* **YOUR ASSIGNMENT**
Your answer must consist of every line from the data below that includes the word "regimento".

─── GIVEN DATA ───

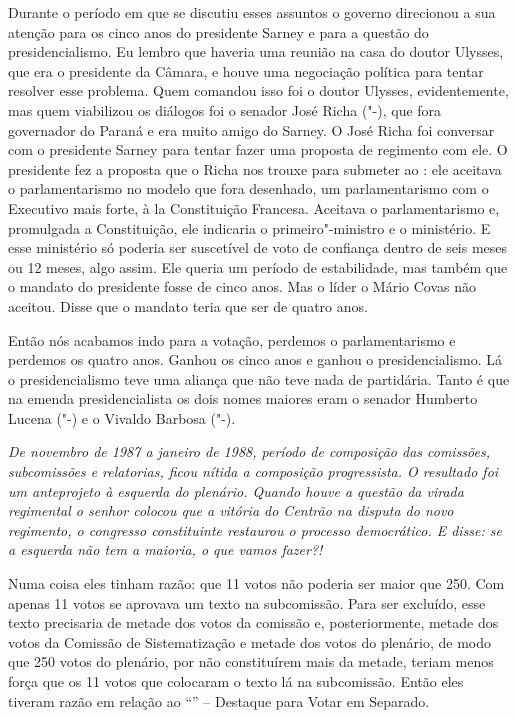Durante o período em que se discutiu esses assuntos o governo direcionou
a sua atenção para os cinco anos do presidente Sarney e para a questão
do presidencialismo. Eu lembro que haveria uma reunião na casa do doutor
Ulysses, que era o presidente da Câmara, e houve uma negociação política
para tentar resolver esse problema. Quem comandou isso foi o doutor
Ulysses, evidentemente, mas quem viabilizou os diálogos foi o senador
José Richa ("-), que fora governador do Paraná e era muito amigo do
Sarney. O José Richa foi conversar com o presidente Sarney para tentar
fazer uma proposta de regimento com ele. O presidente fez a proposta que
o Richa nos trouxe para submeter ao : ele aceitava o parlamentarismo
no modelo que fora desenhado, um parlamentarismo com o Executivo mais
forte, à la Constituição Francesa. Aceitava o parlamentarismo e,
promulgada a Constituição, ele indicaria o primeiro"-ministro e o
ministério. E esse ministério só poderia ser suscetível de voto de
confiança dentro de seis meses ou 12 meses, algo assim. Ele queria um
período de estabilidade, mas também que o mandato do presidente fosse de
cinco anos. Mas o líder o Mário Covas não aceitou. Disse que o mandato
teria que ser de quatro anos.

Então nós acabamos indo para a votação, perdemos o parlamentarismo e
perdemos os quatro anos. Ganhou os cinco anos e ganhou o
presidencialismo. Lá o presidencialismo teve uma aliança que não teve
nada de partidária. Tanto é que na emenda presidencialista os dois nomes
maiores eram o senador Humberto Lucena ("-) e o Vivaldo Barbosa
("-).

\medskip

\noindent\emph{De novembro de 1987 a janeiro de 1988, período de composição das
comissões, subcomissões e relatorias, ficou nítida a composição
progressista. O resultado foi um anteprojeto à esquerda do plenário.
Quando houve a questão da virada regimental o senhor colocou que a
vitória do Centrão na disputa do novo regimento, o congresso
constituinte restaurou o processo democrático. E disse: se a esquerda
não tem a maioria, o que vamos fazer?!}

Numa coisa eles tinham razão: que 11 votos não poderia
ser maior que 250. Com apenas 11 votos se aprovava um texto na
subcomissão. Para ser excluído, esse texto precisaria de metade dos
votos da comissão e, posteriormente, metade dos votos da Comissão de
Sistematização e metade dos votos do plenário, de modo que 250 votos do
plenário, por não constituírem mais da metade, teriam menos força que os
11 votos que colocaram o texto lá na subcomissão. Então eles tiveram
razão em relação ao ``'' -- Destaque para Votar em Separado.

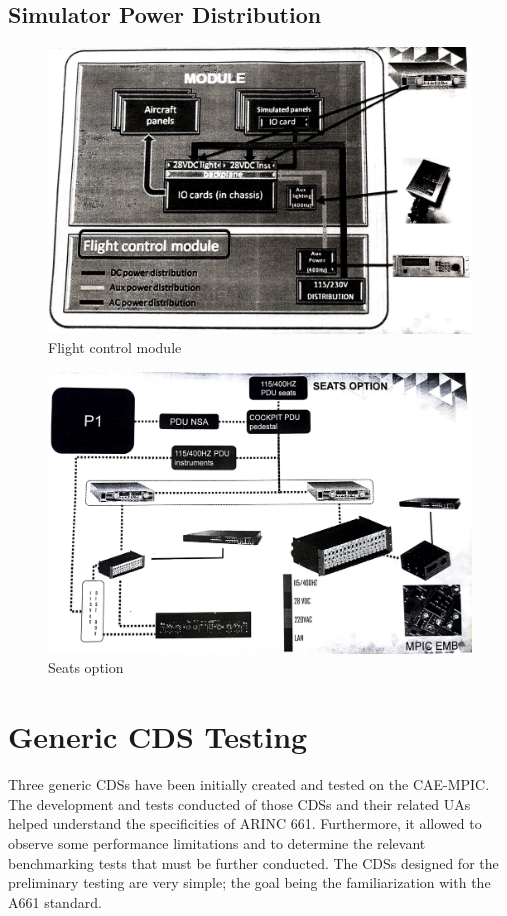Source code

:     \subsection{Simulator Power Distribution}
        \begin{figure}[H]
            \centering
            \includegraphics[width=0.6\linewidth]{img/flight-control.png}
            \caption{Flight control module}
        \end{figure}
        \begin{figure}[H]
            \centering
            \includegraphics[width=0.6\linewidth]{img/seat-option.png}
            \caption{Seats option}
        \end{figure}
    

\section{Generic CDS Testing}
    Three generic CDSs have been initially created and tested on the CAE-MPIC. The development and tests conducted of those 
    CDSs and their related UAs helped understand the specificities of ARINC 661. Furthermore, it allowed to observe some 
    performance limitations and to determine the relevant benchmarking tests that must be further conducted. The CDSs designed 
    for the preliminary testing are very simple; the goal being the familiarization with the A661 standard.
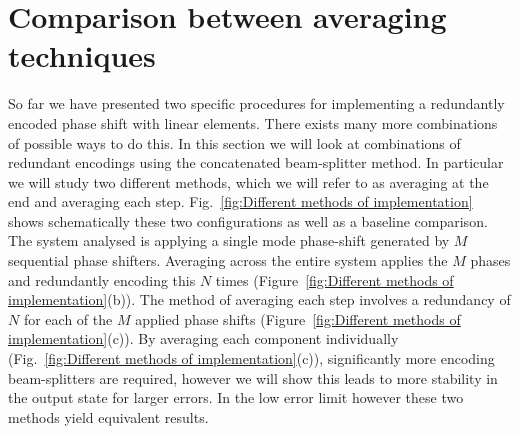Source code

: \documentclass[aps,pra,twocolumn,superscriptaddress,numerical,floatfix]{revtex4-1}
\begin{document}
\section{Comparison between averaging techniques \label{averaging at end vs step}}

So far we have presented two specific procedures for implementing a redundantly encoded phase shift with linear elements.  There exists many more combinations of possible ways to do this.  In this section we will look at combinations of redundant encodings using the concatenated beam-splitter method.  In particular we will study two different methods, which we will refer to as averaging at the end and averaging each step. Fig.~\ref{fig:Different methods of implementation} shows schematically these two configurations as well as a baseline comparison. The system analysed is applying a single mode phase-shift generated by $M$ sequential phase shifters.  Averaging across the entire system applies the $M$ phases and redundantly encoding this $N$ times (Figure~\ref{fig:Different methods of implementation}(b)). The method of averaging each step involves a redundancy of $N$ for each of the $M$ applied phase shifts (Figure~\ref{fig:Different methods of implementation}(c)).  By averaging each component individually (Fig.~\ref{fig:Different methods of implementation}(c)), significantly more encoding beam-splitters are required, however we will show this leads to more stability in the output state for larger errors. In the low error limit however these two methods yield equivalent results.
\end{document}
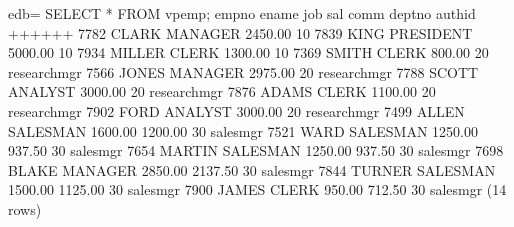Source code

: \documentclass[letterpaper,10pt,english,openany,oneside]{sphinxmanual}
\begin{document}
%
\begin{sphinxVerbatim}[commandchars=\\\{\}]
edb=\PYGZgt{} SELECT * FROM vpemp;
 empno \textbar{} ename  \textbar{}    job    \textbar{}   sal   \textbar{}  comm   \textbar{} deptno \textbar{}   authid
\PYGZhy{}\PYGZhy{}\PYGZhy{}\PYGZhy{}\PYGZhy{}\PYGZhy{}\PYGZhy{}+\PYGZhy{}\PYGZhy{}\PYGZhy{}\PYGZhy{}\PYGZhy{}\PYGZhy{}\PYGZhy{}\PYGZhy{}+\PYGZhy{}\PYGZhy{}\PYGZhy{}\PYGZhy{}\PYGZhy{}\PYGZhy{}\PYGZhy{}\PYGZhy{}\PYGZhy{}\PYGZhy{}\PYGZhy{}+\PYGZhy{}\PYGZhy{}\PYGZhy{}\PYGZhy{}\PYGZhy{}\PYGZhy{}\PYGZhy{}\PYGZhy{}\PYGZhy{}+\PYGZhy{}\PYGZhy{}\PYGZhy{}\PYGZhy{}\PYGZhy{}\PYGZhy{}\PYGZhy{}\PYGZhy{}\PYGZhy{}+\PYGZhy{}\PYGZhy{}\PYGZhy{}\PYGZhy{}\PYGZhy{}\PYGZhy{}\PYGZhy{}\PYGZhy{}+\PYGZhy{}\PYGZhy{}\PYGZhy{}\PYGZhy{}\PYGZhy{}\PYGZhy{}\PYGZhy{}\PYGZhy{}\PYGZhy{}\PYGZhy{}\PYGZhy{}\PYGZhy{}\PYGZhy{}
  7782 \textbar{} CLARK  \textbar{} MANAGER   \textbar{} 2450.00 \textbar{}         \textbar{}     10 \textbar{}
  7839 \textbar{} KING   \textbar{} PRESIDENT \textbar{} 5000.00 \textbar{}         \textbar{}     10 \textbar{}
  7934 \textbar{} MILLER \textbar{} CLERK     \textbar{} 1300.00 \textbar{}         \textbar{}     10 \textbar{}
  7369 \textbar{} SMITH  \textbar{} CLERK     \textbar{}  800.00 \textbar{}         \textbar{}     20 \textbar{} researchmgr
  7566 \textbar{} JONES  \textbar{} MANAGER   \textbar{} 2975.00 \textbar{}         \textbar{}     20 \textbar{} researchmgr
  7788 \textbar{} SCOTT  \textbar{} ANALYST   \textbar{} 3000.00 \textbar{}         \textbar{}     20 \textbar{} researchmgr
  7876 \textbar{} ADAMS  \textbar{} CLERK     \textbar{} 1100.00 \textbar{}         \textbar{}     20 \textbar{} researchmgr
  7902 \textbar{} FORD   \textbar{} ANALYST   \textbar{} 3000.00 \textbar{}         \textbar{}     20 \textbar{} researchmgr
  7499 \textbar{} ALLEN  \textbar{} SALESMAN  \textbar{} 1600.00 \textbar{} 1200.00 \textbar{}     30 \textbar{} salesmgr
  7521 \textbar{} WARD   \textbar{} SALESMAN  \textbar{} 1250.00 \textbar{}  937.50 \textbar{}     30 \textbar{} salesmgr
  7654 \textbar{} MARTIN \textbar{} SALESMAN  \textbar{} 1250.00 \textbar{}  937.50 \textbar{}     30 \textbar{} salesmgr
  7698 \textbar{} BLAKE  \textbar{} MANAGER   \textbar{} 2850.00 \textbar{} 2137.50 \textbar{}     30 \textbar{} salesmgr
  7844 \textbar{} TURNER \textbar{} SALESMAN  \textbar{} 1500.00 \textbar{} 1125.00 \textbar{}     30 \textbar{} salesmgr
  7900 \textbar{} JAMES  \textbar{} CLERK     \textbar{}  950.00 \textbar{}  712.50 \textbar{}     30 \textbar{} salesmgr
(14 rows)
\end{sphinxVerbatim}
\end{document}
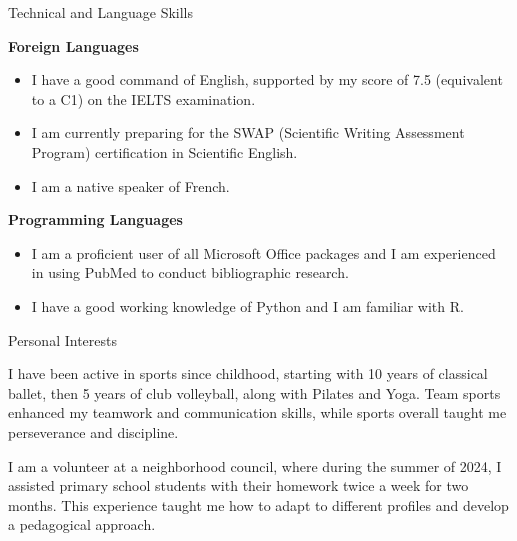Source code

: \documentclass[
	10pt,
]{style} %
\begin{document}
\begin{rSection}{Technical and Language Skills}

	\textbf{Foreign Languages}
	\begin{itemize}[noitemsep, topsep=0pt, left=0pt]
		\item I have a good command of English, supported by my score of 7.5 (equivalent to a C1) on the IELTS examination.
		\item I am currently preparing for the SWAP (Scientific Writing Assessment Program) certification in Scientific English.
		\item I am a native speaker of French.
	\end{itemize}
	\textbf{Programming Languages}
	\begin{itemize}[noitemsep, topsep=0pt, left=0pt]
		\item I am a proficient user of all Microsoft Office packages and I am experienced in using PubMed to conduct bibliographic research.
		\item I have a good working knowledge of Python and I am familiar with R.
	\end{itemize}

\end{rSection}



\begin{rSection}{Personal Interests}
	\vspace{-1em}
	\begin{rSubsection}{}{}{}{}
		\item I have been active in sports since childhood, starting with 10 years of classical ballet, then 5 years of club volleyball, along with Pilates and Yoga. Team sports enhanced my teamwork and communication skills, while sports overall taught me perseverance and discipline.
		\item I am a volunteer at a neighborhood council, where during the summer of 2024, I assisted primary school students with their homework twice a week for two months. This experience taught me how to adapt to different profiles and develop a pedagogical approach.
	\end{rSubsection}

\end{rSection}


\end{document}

───

* **SOLUTION FOR THIS TASK**
fazer uma proposta de regimento com ele. O presidente fez a proposta que
vitória do Centrão na disputa do novo regimento, o congresso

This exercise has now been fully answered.